A big float story slipped under the HT radar a month ago. Luckily I noticed the NZ connection in a recent release from the Scripps Institute in California – designers and builders of many of the Argo float network – and so I bring you news of the completion of this ocean monitoring system and the big role played by NIWA and its research ship, the Kaharoa, in deploying the floats. Better late than never…
Oceans cover 70 percent of the earth’s surface, and have a huge influence on climate and weather patterns, so mapping how currents move heat around is a very important part of weather and climate modelling – particularly for long range and seasonal forecasting. The 3,000 Argo floats are deployed around the oceans of the world (on a roughly 3×3 degree grid), and spend most of their time floating at 1,000 to 1,500m below the surface. Every ten days, each float dives to 2,000m and then heads to the surface, measuring temperature and salinity as it rises. At the surface, the data is transmitted via satellite to ground stations for analysis, and the cycle then repeats. Each float carries enough battery power for about 150 cycles. Around 800 need replacing every year. There are also special “ice floats” which are deployed around Antarctica. They can sense the presence of ice overhead, and store data until they reach open water, or summer arrives. The “float of the month” page at the Argo Information Centre has some fascinating detail.

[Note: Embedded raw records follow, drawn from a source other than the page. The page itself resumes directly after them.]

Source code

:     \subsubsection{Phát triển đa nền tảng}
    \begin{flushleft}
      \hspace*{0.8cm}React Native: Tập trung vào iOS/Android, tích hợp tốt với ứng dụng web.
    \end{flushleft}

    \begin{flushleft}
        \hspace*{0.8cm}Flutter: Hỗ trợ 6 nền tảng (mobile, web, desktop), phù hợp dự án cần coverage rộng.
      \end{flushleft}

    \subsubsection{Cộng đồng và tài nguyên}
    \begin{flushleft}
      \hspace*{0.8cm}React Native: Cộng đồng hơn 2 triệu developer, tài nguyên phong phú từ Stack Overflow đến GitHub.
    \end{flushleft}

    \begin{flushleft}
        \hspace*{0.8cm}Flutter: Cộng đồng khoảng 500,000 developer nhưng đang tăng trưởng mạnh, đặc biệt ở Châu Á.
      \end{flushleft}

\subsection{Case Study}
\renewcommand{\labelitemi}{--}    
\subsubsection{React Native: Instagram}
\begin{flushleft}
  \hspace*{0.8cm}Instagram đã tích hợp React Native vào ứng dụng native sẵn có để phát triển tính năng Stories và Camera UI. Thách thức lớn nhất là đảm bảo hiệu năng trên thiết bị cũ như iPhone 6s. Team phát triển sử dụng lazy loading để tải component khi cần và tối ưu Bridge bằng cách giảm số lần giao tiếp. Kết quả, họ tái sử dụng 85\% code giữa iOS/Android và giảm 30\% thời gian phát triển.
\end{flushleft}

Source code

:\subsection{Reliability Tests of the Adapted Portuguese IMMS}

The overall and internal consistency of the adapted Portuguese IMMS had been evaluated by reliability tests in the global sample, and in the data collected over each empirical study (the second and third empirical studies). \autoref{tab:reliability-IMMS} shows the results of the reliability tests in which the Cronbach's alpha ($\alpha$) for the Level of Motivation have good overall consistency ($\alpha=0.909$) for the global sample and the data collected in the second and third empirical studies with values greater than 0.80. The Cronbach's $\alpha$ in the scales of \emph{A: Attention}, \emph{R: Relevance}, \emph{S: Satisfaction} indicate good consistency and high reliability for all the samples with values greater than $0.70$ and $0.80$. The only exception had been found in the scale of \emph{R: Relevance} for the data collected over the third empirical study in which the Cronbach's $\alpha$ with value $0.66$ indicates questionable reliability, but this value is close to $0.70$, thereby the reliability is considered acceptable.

NIWA’s role in Argo has been to deploy floats around the Southern Ocean. The RV Kaharoa is currently on its way to Valparaiso in Chile and will launch 64 floats – including the 3,000th, which will complete the network. She holds the record for most floats launched – a quarter of all those in the southern hemisphere – and on a trip to Madagascar was boarded by pirates. Who said oceanography was dull?
Argo data, together with information from the Jason satellite sea surface height measuring system (Jason and the Argonauts, geddit?), is used to provide real time, or near real time maps of ocean characteristics which can be used as the sea-going equivalent of the balloon measurements of the atmosphere used by weather forecasters. The UK Met Office, for example, uses Argo data in its FOAM and GloSea modelling and seasonal forecasting systems. Argo data will play a key part in building better models of oceanic circulation, and those in turn will help with near term climate projections – which will play a key role in helping us to adapt to climate change as it happens.